**Your objective:** Starting with the line that contains "DA软件设计制造出一台以自己设计的CPU为核心技术的计算机。", copy out each line through the end of the entries below, exactly as written, and nothing else.

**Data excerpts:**
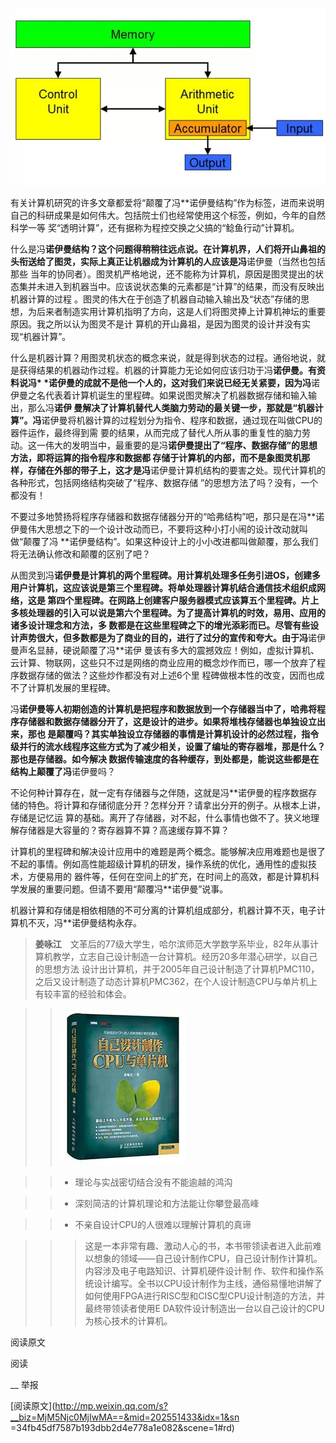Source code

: ![](_resources/到底什么是冯·诺伊曼结构？image0.jpg)

有关计算机研究的许多文章都爱将“颠覆了冯**诺伊曼结构”作为标签，进而来说明自己的科研成果是如何伟大。包括院士们也经常使用这个标签，例如，今年的自然科学一等
奖“透明计算”，还有据称为程控交换之父搞的“鲶鱼行动”计算机。  

  

什么是冯**诺伊曼结构？这个问题得稍稍往远点说。在计算机界，人们将开山鼻祖的头衔送给了图灵，实际上真正让机器成为计算机的人应该是冯**诺伊曼（当然也包括那些
当年的协同者）。图灵机严格地说，还不能称为计算机，原因是图灵提出的状态集并未进入到机器当中。应该说状态集的元素都是“计算”的结果，而没有反映出机器计算的过程
。图灵的伟大在于创造了机器自动输入输出及“状态”存储的思想，为后来者制造实用计算机指明了方向，这是人们将图灵捧上计算机神坛的重要原因。我之所以认为图灵不是计
算机的开山鼻祖，是因为图灵的设计并没有实现“机器计算”。

  

什么是机器计算？用图灵机状态的概念来说，就是得到状态的过程。通俗地说，就是获得结果的机器动作过程。机器的计算能力无论如何应该归功于冯**诺伊曼。有资料说冯*
*诺伊曼的成就不是他一个人的，这对我们来说已经无关紧要，因为冯**诺伊曼之名代表着计算机诞生的里程碑。如果说图灵解决了机器数据存储和输入输出，那么冯**诺伊
曼解决了计算机替代人类脑力劳动的最关键一步，那就是“机器计算”。冯**诺伊曼将机器计算的过程划分为指令、程序和数据，通过现在叫做CPU的器件运作，最终得到需
要的结果，从而完成了替代人所从事的重复性的脑力劳动。这一伟大的发明当中，最重要的是冯**诺伊曼提出了“程序、数据存储”的思想方法，即将运算的指令程序和数据都
存储于计算机的内部，而不是象图灵机那样，存储在外部的带子上，这才是冯**诺伊曼计算机结构的要害之处。现代计算机的各种形式，包括网络结构突破了“程序、数据存储
”的思想方法了吗？没有，一个都没有！

  

不要过多地赞扬将程序存储器和数据存储器分开的“哈弗结构”吧，那只是在冯**诺伊曼伟大思想之下的一个设计改动而已，不要将这种小打小闹的设计改动就叫做“颠覆了冯
**诺伊曼结构”。如果这种设计上的小小改进都叫做颠覆，那么我们将无法确认修改和颠覆的区别了吧？

  

从图灵到冯**诺伊曼是计算机的两个里程碑。用计算机处理多任务引进OS，创建多用户计算机，这应该说是第三个里程碑。将单处理器计算机结合通信技术组织成网络，这是
第四个里程碑。在网路上创建客户服务器模式应该算五个里程碑。片上多核处理器的引入可以说是第六个里程碑。为了提高计算机的时效，易用、应用的诸多设计理念和方法，多
数都是在这些里程碑之下的增光添彩而已。尽管有些设计声势很大，但多数都是为了商业的目的，进行了过分的宣传和夸大。由于冯**诺伊曼声名显赫，硬说颠覆了冯**诺伊
曼该有多大的震撼效应！例如，虚拟计算机、云计算、物联网，这些只不过是网络的商业应用的概念炒作而已，哪一个放弃了程序数据存储的做法？这些炒作都没有对上述6个里
程碑做根本性的改变，因而也成不了计算机发展的里程碑。

  

冯**诺伊曼等人初期创造的计算机是把程序和数据放到一个存储器当中了，哈弗将程序存储器和数据存储器分开了，这是设计的进步。如果将堆栈存储器也单独设立出来，那也
是颠覆吗？其实单独设立存储器的事情是计算机设计的必然过程，指令级并行的流水线程序这些方式为了减少相关，设置了编址的寄存器堆，那是什么？那也是存储器。如今解决
数据传输速度的各种缓存，到处都是，能说这些都是在结构上颠覆了冯**诺伊曼吗？

  

不论何种计算存在，就一定有存储器与之伴随，这就是冯**诺伊曼的程序数据存储的特色。将计算和存储彻底分开？怎样分开？请拿出分开的例子。从根本上讲，存储是记忆运
算的基础。离开了存储器，对不起，什么事情也做不了。狭义地理解存储器是大容量的？寄存器算不算？高速缓存算不算？

  

计算机的里程碑和解决设计应用中的难题是两个概念。能够解决应用难题也是很了不起的事情。例如高性能超级计算机的研发，操作系统的优化，通用性的虚拟技术，方便易用的
器件等，任何在空间上的扩充，在时间上的高效，都是计算机科学发展的重要问题。但请不要用“颠覆冯**诺伊曼”说事。

  

机器计算和存储是相依相随的不可分离的计算机组成部分，机器计算不灭，电子计算机不灭，冯**诺伊曼结构永存。

>  

> **姜咏江**　文革后的77级大学生，哈尔滨师范大学数学系毕业，82年从事计算机教学，立志自己设计制造一台计算机。经历20多年潜心研学，以自己的思想方法
设计出计算机，并于2005年自己设计制造了计算机PMC110，之后又设计制造了动态计算机PMC362，在个人设计制造CPU与单片机上有较丰富的经验和体会。

>

>  

>

>> ![](_resources/到底什么是冯·诺伊曼结构？image1.jpg)

>>

>>   * 理论与实战密切结合没有不能逾越的鸿沟

>>

>>   * 深刻简洁的计算机理论和方法能让你攀登最高峰

>>

>>   * 不亲自设计CPU的人很难以理解计算机的真谛

>>

>>  

>>

>>> 这是一本非常有趣、激动人心的书，本书带领读者进入此前难以想象的领域——自己设计制作CPU，自己设计制作计算机。内容涉及电子电路知识、计算机硬件设计制
作、软件和操作系统设计编写。全书以CPU设计制作为主线，通俗易懂地讲解了如何使用FPGA进行RISC型和CISC型CPU设计制造的方法，并最终带领读者使用E
DA软件设计制造出一台以自己设计的CPU为核心技术的计算机。

阅读原文

阅读

__ 举报

[阅读原文](http://mp.weixin.qq.com/s?__biz=MjM5Njc0MjIwMA==&mid=202551433&idx=1&sn
=34fb45df7587b193dbb2d4e778a1e082&scene=1#rd)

**Task solution:**
DA软件设计制造出一台以自己设计的CPU为核心技术的计算机。

阅读原文

阅读

__ 举报

[阅读原文](http://mp.weixin.qq.com/s?__biz=MjM5Njc0MjIwMA==&mid=202551433&idx=1&sn
=34fb45df7587b193dbb2d4e778a1e082&scene=1#rd)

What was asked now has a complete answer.